● Problem description
Write every entry out again, exactly as given.

Saved data entries:
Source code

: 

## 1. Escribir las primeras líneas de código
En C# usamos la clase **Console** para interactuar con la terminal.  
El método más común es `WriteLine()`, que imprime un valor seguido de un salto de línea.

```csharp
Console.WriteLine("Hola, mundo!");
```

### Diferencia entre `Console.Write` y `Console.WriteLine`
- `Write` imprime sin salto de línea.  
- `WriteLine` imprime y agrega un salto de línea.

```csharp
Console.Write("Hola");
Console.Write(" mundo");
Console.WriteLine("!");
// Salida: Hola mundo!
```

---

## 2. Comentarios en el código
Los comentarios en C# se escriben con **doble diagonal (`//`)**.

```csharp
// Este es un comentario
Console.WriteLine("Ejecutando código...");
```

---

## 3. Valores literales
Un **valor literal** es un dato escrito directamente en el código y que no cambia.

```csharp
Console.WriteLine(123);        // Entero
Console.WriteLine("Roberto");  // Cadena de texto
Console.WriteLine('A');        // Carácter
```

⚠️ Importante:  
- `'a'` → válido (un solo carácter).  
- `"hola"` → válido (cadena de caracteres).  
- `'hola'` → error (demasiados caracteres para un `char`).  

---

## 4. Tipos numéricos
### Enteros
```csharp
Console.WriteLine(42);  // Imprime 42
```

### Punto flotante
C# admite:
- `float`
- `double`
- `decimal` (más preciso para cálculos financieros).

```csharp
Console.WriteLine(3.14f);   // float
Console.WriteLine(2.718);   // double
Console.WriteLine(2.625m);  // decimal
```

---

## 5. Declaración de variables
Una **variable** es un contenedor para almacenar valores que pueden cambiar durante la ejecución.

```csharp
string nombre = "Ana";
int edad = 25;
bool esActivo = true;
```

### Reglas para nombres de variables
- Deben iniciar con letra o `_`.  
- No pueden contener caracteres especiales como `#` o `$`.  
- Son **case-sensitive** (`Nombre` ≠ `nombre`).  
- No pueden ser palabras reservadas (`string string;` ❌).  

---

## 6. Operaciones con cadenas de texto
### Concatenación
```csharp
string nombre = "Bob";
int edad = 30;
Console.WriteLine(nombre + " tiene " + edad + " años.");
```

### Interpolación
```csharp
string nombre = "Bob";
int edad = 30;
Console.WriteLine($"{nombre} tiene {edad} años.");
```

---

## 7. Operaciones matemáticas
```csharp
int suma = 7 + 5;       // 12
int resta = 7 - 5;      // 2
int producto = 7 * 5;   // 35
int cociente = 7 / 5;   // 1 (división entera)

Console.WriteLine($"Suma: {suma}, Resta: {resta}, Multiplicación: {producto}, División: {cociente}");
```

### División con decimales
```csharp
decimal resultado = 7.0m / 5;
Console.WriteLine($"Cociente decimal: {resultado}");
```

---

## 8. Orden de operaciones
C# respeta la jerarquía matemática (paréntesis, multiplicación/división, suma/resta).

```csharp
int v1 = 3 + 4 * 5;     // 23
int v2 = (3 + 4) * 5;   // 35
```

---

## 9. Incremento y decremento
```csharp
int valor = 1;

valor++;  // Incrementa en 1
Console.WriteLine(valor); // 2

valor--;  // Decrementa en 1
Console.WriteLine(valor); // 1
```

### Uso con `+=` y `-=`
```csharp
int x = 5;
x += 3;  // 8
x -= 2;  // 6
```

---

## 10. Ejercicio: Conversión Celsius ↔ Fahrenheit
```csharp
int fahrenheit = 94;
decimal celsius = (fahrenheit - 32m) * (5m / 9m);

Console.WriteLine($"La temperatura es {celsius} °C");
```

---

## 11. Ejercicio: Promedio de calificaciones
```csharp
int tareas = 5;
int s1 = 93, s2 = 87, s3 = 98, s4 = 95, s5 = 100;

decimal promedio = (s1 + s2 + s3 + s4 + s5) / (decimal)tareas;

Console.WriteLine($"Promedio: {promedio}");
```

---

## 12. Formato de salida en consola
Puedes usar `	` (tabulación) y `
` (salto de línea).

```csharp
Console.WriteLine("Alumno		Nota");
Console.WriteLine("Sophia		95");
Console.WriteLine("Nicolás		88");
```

● Worked solution
Source code

: 

## 1. Escribir las primeras líneas de código
En C# usamos la clase **Console** para interactuar con la terminal.  
El método más común es `WriteLine()`, que imprime un valor seguido de un salto de línea.

```csharp
Console.WriteLine("Hola, mundo!");
```

### Diferencia entre `Console.Write` y `Console.WriteLine`
- `Write` imprime sin salto de línea.  
- `WriteLine` imprime y agrega un salto de línea.

```csharp
Console.Write("Hola");
Console.Write(" mundo");
Console.WriteLine("!");
// Salida: Hola mundo!
```

---

## 2. Comentarios en el código
Los comentarios en C# se escriben con **doble diagonal (`//`)**.

```csharp
// Este es un comentario
Console.WriteLine("Ejecutando código...");
```

---

## 3. Valores literales
Un **valor literal** es un dato escrito directamente en el código y que no cambia.

```csharp
Console.WriteLine(123);        // Entero
Console.WriteLine("Roberto");  // Cadena de texto
Console.WriteLine('A');        // Carácter
```

⚠️ Importante:  
- `'a'` → válido (un solo carácter).  
- `"hola"` → válido (cadena de caracteres).  
- `'hola'` → error (demasiados caracteres para un `char`).  

---

## 4. Tipos numéricos
### Enteros
```csharp
Console.WriteLine(42);  // Imprime 42
```

### Punto flotante
C# admite:
- `float`
- `double`
- `decimal` (más preciso para cálculos financieros).

```csharp
Console.WriteLine(3.14f);   // float
Console.WriteLine(2.718);   // double
Console.WriteLine(2.625m);  // decimal
```

---

## 5. Declaración de variables
Una **variable** es un contenedor para almacenar valores que pueden cambiar durante la ejecución.

```csharp
string nombre = "Ana";
int edad = 25;
bool esActivo = true;
```

### Reglas para nombres de variables
- Deben iniciar con letra o `_`.  
- No pueden contener caracteres especiales como `#` o `$`.  
- Son **case-sensitive** (`Nombre` ≠ `nombre`).  
- No pueden ser palabras reservadas (`string string;` ❌).  

---

## 6. Operaciones con cadenas de texto
### Concatenación
```csharp
string nombre = "Bob";
int edad = 30;
Console.WriteLine(nombre + " tiene " + edad + " años.");
```

### Interpolación
```csharp
string nombre = "Bob";
int edad = 30;
Console.WriteLine($"{nombre} tiene {edad} años.");
```

---

## 7. Operaciones matemáticas
```csharp
int suma = 7 + 5;       // 12
int resta = 7 - 5;      // 2
int producto = 7 * 5;   // 35
int cociente = 7 / 5;   // 1 (división entera)

Console.WriteLine($"Suma: {suma}, Resta: {resta}, Multiplicación: {producto}, División: {cociente}");
```

### División con decimales
```csharp
decimal resultado = 7.0m / 5;
Console.WriteLine($"Cociente decimal: {resultado}");
```

---

## 8. Orden de operaciones
C# respeta la jerarquía matemática (paréntesis, multiplicación/división, suma/resta).

```csharp
int v1 = 3 + 4 * 5;     // 23
int v2 = (3 + 4) * 5;   // 35
```

---

## 9. Incremento y decremento
```csharp
int valor = 1;

valor++;  // Incrementa en 1
Console.WriteLine(valor); // 2

valor--;  // Decrementa en 1
Console.WriteLine(valor); // 1
```

### Uso con `+=` y `-=`
```csharp
int x = 5;
x += 3;  // 8
x -= 2;  // 6
```

---

## 10. Ejercicio: Conversión Celsius ↔ Fahrenheit
```csharp
int fahrenheit = 94;
decimal celsius = (fahrenheit - 32m) * (5m / 9m);

Console.WriteLine($"La temperatura es {celsius} °C");
```

---

## 11. Ejercicio: Promedio de calificaciones
```csharp
int tareas = 5;
int s1 = 93, s2 = 87, s3 = 98, s4 = 95, s5 = 100;

decimal promedio = (s1 + s2 + s3 + s4 + s5) / (decimal)tareas;

Console.WriteLine($"Promedio: {promedio}");
```

---

## 12. Formato de salida en consola
Puedes usar `	` (tabulación) y `
` (salto de línea).

```csharp
Console.WriteLine("Alumno		Nota");
Console.WriteLine("Sophia		95");
Console.WriteLine("Nicolás		88");
```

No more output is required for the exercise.